Most of the existing HDAC inhibitors that block HDAC2 also affect HDAC-1, which can have toxic side effects because HDAC1 is necessary for cell proliferation, especially in the production of white and red blood cells.
To find a way to more specifically target HDAC2, Tsai set out to identify proteins that help the enzyme bind to genes required for memory formation. First, she analyzed gene expression data from postmortem brain samples taken from people who did not have Alzheimer’s disease, including 28 brains with high HDAC-2 levels and 35 with low levels. This search yielded more than 2,000 genes whose levels closely matched HDAC2 levels, suggesting that those genes might work in tandem with HDAC2.
Based on what they already knew about these genes’ functions and how they physically interact with HDAC2, the researchers then picked out three of those genes for further testing. Those tests revealed that a gene called Sp3 is necessary to recruit HDAC2 to chromatin to enact its blockade of memory-linked genes.
The researchers also examined gene expression data from postmortem brains of Alzheimer’s patients and found a nearly perfect correlation between levels of HDAC2 and sp3.
The researchers then explored what would happen if they lowered Sp3 levels in a mouse model of Alzheimer’s disease.
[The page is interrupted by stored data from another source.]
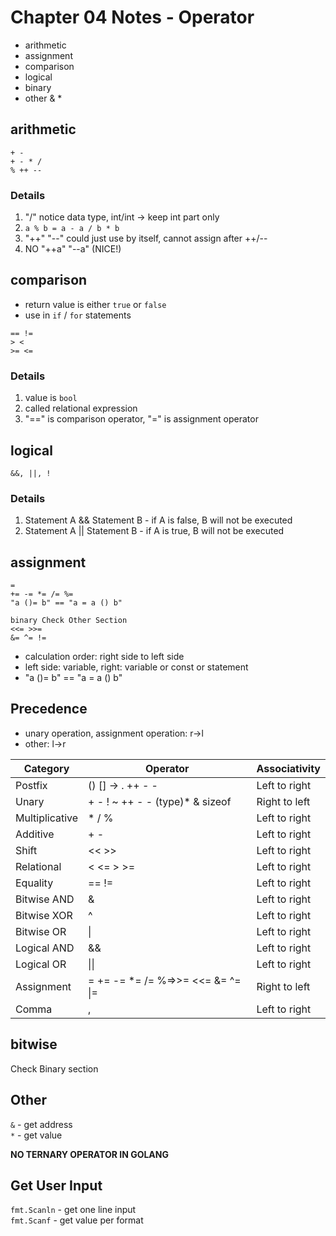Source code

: # Chapter 04 Notes - Operator

- arithmetic
- assignment
- comparison
- logical
- binary
- other & *

## arithmetic
```
+ -
+ - * /
% ++ --
```

### Details
1. "/" notice data type, int/int -> keep int part only 
2. `a % b = a - a / b * b`
3. "++" "--" could just use by itself, cannot assign after ++/--
4. NO "++a" "--a" (NICE!)

## comparison

- return value is either `true` or `false`
- use in `if` / `for` statements

```
== !=
> < 
>= <=
```

### Details

1. value is `bool`
2. called relational expression
3. "==" is comparison operator, "=" is assignment operator

## logical

```
&&, ||, !
```

### Details
1. Statement A && Statement B - if A is false, B will not be executed
2. Statement A || Statement B - if A is true,  B will not be executed

## assignment

```
=
+= -= *= /= %=
"a ()= b" == "a = a () b"

binary Check Other Section
<<= >>=
&= ^= !=
```

- calculation order: right side to left side
- left side: variable, right: variable or const or statement
- "a ()= b" == "a = a () b"

## Precedence
- unary operation, assignment operation: r->l
- other: l->r

| Category       | Operator                          | Associativity | 
|----------------|-----------------------------------|---------------| 
| Postfix        | () [] -> . ++ - -                 | Left to right | 
| Unary          | + - ! ~ ++ - - (type)* & sizeof   | Right to left | 
| Multiplicative | * / %                             | Left to right | 
| Additive       | + -                               | Left to right | 
| Shift          | << >>                             | Left to right | 
| Relational     | < <= > >=                         | Left to right | 
| Equality       | == !=                             | Left to right | 
| Bitwise AND    | &                                 | Left to right | 
| Bitwise XOR    | ^                                 | Left to right | 
| Bitwise OR     | \|                                | Left to right | 
| Logical AND    | &&                                | Left to right | 
| Logical OR     | \|\|                              | Left to right | 
| Assignment     | = += -= *= /= %=>>= <<= &= ^= \|= | Right to left | 
| Comma          | ,                                 | Left to right | 

## bitwise

Check Binary section

## Other

`&` - get address  
`*` - get value

**NO TERNARY OPERATOR IN GOLANG**

## Get User Input

`fmt.Scanln` - get one line input  
`fmt.Scanf` - get value per format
In these mice, the same type in which they previously studied the effects of blocking HDAC2, they found that deactivating Sp3 also restored the mice’s ability to form long-term memories.
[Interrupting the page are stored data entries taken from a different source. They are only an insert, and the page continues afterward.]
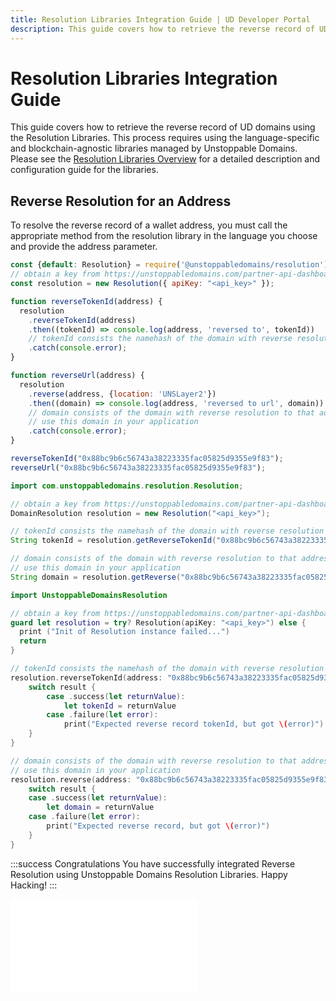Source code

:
 ```yaml
---
title: Resolution Libraries Integration Guide | UD Developer Portal
description: This guide covers how to retrieve the reverse record of UD domains using the Resolution Libraries. This process requires using the language-specific and blockchain-agnostic libraries managed by Unstoppable Domains.
---
```


# Resolution Libraries Integration Guide

This guide covers how to retrieve the reverse record of UD domains using the Resolution Libraries. This process requires using the language-specific and blockchain-agnostic libraries managed by Unstoppable Domains. Please see the [Resolution Libraries Overview](/resolution/sdks-and-libraries/overview.md) for a detailed description and configuration guide for the libraries.

## Reverse Resolution for an Address

To resolve the reverse record of a wallet address, you must call the appropriate method from the resolution library in the language you choose and provide the address parameter.

```javascript JavaScript
const {default: Resolution} = require('@unstoppabledomains/resolution');
// obtain a key from https://unstoppabledomains.com/partner-api-dashboard if you are a partner. See https://github.com/unstoppabledomains/resolution for more initialization options
const resolution = new Resolution({ apiKey: "<api_key>" });

function reverseTokenId(address) {
  resolution
    .reverseTokenId(address)
    .then((tokenId) => console.log(address, 'reversed to', tokenId))
    // tokenId consists the namehash of the domain with reverse resolution to that address
    .catch(console.error);
}

function reverseUrl(address) {
  resolution
    .reverse(address, {location: 'UNSLayer2'})
    .then((domain) => console.log(address, 'reversed to url', domain))
    // domain consists of the domain with reverse resolution to that address
    // use this domain in your application
    .catch(console.error);
}

reverseTokenId("0x88bc9b6c56743a38223335fac05825d9355e9f83");
reverseUrl("0x88bc9b6c56743a38223335fac05825d9355e9f83");
```

```java Java
import com.unstoppabledomains.resolution.Resolution;

// obtain a key from https://unstoppabledomains.com/partner-api-dashboard if you are a partner. See https://github.com/unstoppabledomains/resolution-java for more initialization options
DomainResolution resolution = new Resolution("<api_key>");

// tokenId consists the namehash of the domain with reverse resolution to that address
String tokenId = resolution.getReverseTokenId("0x88bc9b6c56743a38223335fac05825d9355e9f83");

// domain consists of the domain with reverse resolution to that address
// use this domain in your application
String domain = resolution.getReverse("0x88bc9b6c56743a38223335fac05825d9355e9f83");
```

```swift Swift
import UnstoppableDomainsResolution

// obtain a key from https://unstoppabledomains.com/partner-api-dashboard if you are a partner. See https://github.com/unstoppabledomains/resolution-swift for more initialization options
guard let resolution = try? Resolution(apiKey: "<api_key>") else {
  print ("Init of Resolution instance failed...")
  return
}

// tokenId consists the namehash of the domain with reverse resolution to that address
resolution.reverseTokenId(address: "0x88bc9b6c56743a38223335fac05825d9355e9f83", location: nil) { (result) in
    switch result {
        case .success(let returnValue):
            let tokenId = returnValue
        case .failure(let error):
            print("Expected reverse record tokenId, but got \(error)")
    }
}

// domain consists of the domain with reverse resolution to that address
// use this domain in your application
resolution.reverse(address: "0x88bc9b6c56743a38223335fac05825d9355e9f83", location: nil) { (result) in
    switch result {
    case .success(let returnValue):
        let domain = returnValue
    case .failure(let error):
        print("Expected reverse record, but got \(error)")
    }
}
```

:::success Congratulations
You have successfully integrated Reverse Resolution using Unstoppable Domains Resolution Libraries. Happy Hacking!
:::

<embed src="/snippets/_discord.md" />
The researchers used a type of short RNA strand to perform the genetic “knockdowns” in these experiments, but for this approach to be useful for potentially restoring memory function in human patients, scientists would likely need to develop a drug in the form of a small protein or chemical compound.
To that end, the researchers identified the section of the HDAC2 protein that binds to Sp3. When they engineered neurons to overproduce that HDAC2 fragment, the fragment sopped up most of the available Sp3, blocking it from binding HDAC2 and releasing the blockade of memory-linked genes. Furthermore, the fragment did not interfere with cell proliferation, suggesting that this more targeted approach would not have the adverse side effects of more general HDAC inhibitors.
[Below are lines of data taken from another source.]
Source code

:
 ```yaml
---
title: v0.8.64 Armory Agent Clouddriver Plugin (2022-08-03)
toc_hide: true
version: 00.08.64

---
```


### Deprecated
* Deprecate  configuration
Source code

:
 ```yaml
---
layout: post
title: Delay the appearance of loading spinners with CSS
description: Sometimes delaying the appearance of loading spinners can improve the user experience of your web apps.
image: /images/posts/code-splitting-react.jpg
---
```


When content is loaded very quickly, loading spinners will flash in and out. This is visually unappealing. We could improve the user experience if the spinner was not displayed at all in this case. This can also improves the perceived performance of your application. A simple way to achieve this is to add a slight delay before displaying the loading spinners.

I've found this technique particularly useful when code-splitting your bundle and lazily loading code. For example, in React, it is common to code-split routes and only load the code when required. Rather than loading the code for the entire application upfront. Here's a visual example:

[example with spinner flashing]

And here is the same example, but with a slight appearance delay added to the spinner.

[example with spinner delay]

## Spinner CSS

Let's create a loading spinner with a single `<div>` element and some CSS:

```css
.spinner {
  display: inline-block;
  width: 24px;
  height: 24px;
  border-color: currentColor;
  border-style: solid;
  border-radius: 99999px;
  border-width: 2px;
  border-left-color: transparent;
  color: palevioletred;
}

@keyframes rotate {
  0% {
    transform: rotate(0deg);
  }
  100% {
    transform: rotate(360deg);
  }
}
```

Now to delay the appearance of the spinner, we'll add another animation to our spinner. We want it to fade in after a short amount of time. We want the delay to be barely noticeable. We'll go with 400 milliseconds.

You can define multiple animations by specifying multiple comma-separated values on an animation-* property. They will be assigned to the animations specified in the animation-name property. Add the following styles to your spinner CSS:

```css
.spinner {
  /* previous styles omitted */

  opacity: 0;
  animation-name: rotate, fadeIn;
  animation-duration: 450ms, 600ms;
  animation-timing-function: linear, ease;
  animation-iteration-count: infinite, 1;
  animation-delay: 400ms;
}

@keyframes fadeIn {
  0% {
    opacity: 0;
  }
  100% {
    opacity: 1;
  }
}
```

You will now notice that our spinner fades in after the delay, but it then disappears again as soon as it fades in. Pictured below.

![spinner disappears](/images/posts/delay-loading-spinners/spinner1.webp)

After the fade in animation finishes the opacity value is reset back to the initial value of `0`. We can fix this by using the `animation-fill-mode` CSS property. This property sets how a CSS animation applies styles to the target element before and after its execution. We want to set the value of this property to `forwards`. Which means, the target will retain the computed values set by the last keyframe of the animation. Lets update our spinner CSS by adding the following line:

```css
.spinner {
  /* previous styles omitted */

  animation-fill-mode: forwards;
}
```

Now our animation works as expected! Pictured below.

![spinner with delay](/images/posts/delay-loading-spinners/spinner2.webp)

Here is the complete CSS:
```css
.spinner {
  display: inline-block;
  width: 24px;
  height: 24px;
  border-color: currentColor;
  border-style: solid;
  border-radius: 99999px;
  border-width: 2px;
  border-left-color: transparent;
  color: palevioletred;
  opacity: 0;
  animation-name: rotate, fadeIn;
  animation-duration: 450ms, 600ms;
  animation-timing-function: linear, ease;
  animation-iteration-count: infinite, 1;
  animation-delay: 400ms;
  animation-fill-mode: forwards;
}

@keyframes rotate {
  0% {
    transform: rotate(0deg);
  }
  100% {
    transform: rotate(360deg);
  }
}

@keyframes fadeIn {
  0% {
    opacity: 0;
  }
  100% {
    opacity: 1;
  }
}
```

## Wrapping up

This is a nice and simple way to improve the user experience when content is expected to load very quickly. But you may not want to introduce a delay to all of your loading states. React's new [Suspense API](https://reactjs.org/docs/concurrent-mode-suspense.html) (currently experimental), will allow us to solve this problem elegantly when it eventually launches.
“This therapeutic approach is specific to the action of HDAC2 and does not affect other HDACs, such as the close homologue HDAC1. The data raise hopes that therapeutic strategies targeting Sp3 or the interaction of Sp3 with HDAC2 may overcome the issue of lacking specificity of HDAC2 inhibitors,” says Andre Fischer, a professor at the German Center for Neurodegenerative Diseases, who was not involved in the study.
The protein fragment that the researchers used to block the interaction in this study has about 90 amino acids, which would likely be too large to use as a drug, so the researchers hope to either identify a smaller segment that would still be effective, or find a chemical compound that would also disrupt the Sp3-HDAC2 interaction.
Tsai also hopes to further investigate some of the other genes that were found to correlate with HDAC2, in hopes of identifying other drug targets. She also plans to explore whether this approach could be useful in treating other disorders that involve elevated levels of HDAC2, such as posttraumatic stress disorder.
Reference: “The Transcription Factor Sp3 Cooperates with HDAC2 to Regulate Synaptic Function and Plasticity in Neurons” by Hidekuni Yamakawa, Jemmie Cheng, Jay Penney, Fan Gao, Richard Rueda, Jun Wang, Satoko Yamakawa, Oleg Kritskiy, Elizabeta Gjoneska and Li-Huei Tsai, 8 August 2018, Cell Reports.
The research was funded by the Robert and Renee Belfer Family Foundation.